Instructions for the task:
I'd like the entries repeated exactly, without their pictures.

Extracted records:
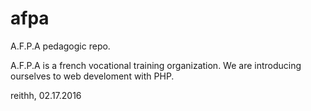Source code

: # afpa
A.F.P.A pedagogic repo.

A.F.P.A is a french vocational training organization.
We are introducing ourselves to web develoment with PHP.

reithh, 02.17.2016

Result of the task:
Source code

: # afpa
A.F.P.A pedagogic repo.

A.F.P.A is a french vocational training organization.
We are introducing ourselves to web develoment with PHP.

reithh, 02.17.2016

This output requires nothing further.